→ **What to do**:
Return verbatim the run of lines that opens with the line holding "### カラーヒストグラムによる画像分類" and closes with the last line of the records.

→ **Entries shown**:
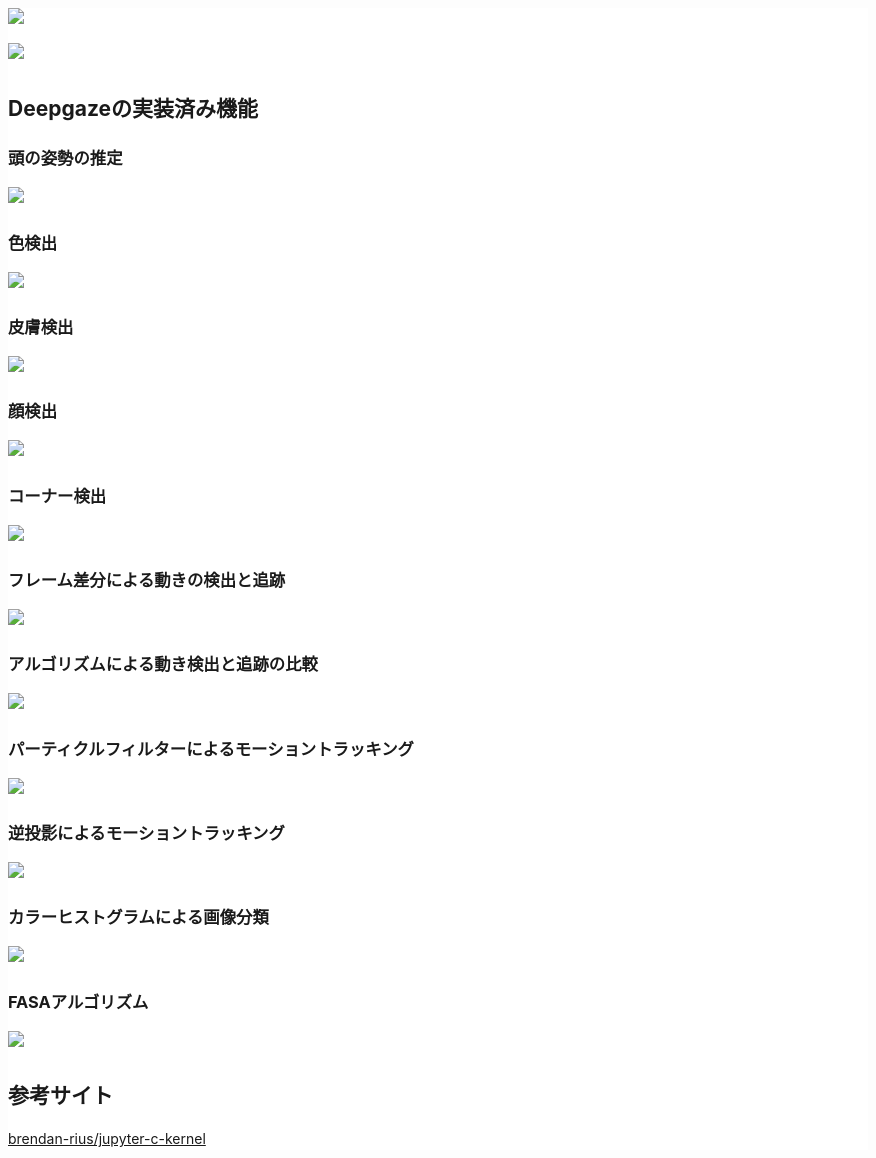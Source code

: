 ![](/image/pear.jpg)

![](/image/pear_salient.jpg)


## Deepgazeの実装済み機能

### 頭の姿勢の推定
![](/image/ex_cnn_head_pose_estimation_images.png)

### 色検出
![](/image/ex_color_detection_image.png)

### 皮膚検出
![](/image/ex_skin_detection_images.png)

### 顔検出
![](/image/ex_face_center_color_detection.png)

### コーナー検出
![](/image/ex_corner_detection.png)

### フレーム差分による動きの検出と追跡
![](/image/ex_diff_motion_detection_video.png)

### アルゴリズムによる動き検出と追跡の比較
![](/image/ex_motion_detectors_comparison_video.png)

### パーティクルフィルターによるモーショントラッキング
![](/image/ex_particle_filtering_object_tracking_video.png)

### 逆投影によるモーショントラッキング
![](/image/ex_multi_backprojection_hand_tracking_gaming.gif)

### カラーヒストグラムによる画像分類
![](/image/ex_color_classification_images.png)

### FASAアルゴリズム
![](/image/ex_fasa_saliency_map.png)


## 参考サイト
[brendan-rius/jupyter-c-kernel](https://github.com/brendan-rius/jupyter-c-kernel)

→ **The completed task**:
### カラーヒストグラムによる画像分類
![](/image/ex_color_classification_images.png)

### FASAアルゴリズム
![](/image/ex_fasa_saliency_map.png)


## 参考サイト
[brendan-rius/jupyter-c-kernel](https://github.com/brendan-rius/jupyter-c-kernel)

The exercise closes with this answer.